John Woodcock Graves
John Woodcock Graves (9 February 1795 – 17 August 1886) was a composer and author of "D'ye ken John Peel".
Graves was born in Wigton, Cumberland, England, the son of Joseph Graves, a plumber, glazier and ironmonger and his wife Ann, née Matthews. His father died when he was nine years old and he had comparatively little education. At 14 he began to work for an uncle in Cockermouth who was a house, sign, and coach painter, but he learnt little from him. He owed more to an old bachelor, Joseph Falder, a friend of John Dalton the scientist. Graves afterwards said of Falder "he fixed in me a love of truth, and bent my purpose to pursue it". Graves did some drawing, and at one time wished to study art, but his circumstances did not allow of this, and he became a woollen miller at Caldbeck. There he was friendly with John Peel (1776-1854), with whom he hunted. He was sitting in his parlour one evening with Peel when Graves's little daughter came in and said, "Father what do they say to what granny sings?" "Granny was singing to sleep my eldest son with a very old rant called 'Bonnie (or Cannie) Annie'. The pen and ink being on the table, the idea of writing a song to this old air forced itself upon me, and thus was produced, impromptu, 'D'ye ken John Peel with his coat so grey'. . . . I well remember saying in a joking style, 'By jove, Peel you'll be sung when we're both run to earth'."

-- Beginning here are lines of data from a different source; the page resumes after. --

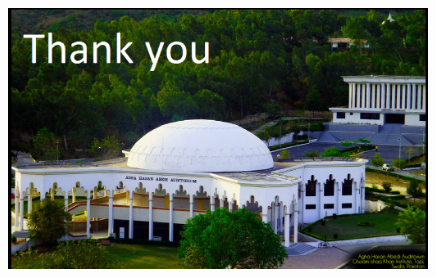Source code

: \documentclass{beamer}
\begin{document}
{\begin{thebibliography}{99}
		
			\end{thebibliography}
	\begin{frame}
		\justifying
		\begin{figure}[h]
			\centering
			\includegraphics[width=0.99\textwidth]{GIK1.eps}\\
		\end{figure}
	\end{frame}			
			
			
			
			
			
}	
	
	
	
	
	
	
	
	
	
	
	
	
	
	
	
\end{document}
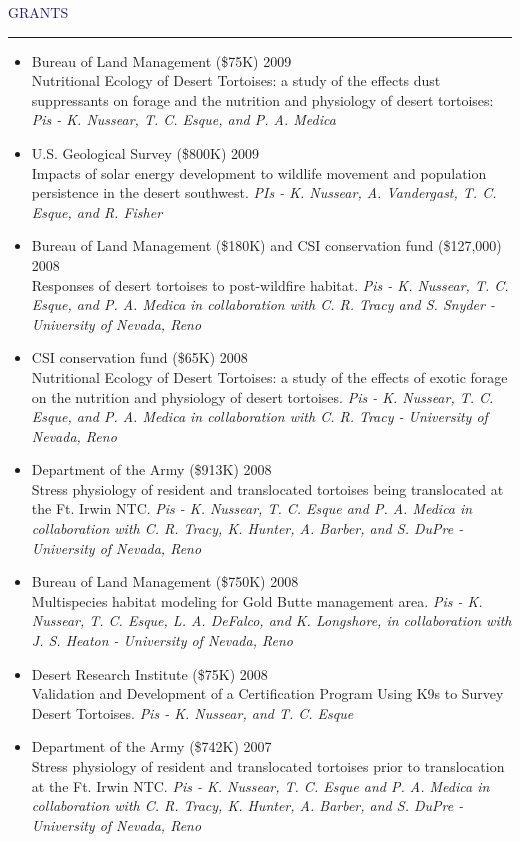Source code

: \documentclass{resume} %
\renewenvironment{rSection}[1]{
\sectionskip
\textcolor{MidnightBlue}{\MakeUppercase{#1}}
\sectionlineskip
\hrule
\begin{list}{}{
\setlength{\leftmargin}{1.5em}
}
\item[]
}{
\end{list}
}
\begin{document}
\begin{rSection}{Grants}{}
\begin{itemize}
\item Bureau of Land Management (\$75K) \hfill 2009 \\ 
Nutritional Ecology of Desert Tortoises: a study of the effects dust suppressants on forage and the nutrition and physiology of desert tortoises: \textit{Pis - K. Nussear, T. C. Esque, and P. A. Medica}
\item U.S. Geological Survey (\$800K) \hfill 2009 \\ 
Impacts of solar energy development to wildlife movement and population persistence in the desert southwest. \textit{PIs - K. Nussear, A. Vandergast, T. C. Esque, and R. Fisher}
\item Bureau of Land Management (\$180K) and CSI conservation fund (\$127,000) \hfill 2008 \\ 
Responses of desert tortoises to post-wildfire habitat. \textit{Pis - K. Nussear, T. C. Esque, and P. A. Medica in collaboration with C. R. Tracy and S. Snyder - University of Nevada, Reno}
\item CSI conservation fund (\$65K) \hfill 2008 \\ 
Nutritional Ecology of Desert Tortoises: a study of the effects of exotic forage on the nutrition and physiology of desert tortoises. \textit{Pis - K. Nussear, T. C. Esque, and P. A. Medica in collaboration with C. R. Tracy - University of Nevada, Reno}
\item Department of the Army (\$913K) \hfill 2008 \\ 
Stress physiology of resident and translocated tortoises being translocated at the Ft. Irwin NTC. \textit{Pis - K. Nussear, T. C. Esque and P. A. Medica in collaboration with C. R. Tracy, K. Hunter, A. Barber, and S. DuPre - University of Nevada, Reno}
\item Bureau of Land Management (\$750K) \hfill 2008 \\ 
Multispecies habitat modeling for Gold Butte management area. \textit{Pis - K. Nussear, T. C. Esque, L. A. DeFalco, and K. Longshore, in collaboration with J. S. Heaton - University of Nevada, Reno}
\item Desert Research Institute (\$75K) \hfill 2008 \\ 
Validation and Development of a Certification Program Using K9s to Survey Desert Tortoises. \textit{Pis - K. Nussear, and T. C. Esque}
\item Department of the Army (\$742K) \hfill 2007 \\ 
Stress physiology of resident and translocated tortoises prior to translocation at the Ft. Irwin NTC. \textit{Pis - K. Nussear, T. C. Esque and P. A. Medica in collaboration with C. R. Tracy, K. Hunter, A. Barber, and S. DuPre - University of Nevada, Reno}

\end{itemize}
\end{rSection}
\end{document}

Graves neglected his woollen mills and lost a court case concerning it. Graves left for Tasmania, and arrived at Hobart in 1833 with his wife and four children, and about £10 in his pocket. Except for a short period at Sydney he remained in Tasmania for the rest of his life. Graves was inventive and "brought to considerable perfection several machines--especially one for preparing the New Zealand flax". His fortunes varied but he was able to give his children a good education. His eldest son, his namesake, became a well-known Hobart barrister but died before his father, and another son in business in Hobart looked after him in his last days. Graves died at Hobart. He was married twice: firstly to Jane Atkinson and secondly to Abigail Porthouse. There were eight children of the second marriage, of whom at least one son and a daughter survived him. In 1958 a memorial to him was erected in St David's Park. Sidney Gilpin's The Songs and Ballads of Cumberland includes six poems by Graves.
For a while he was an inmate in Lachlan Park Hospital (later the Royal Derwent Hospital).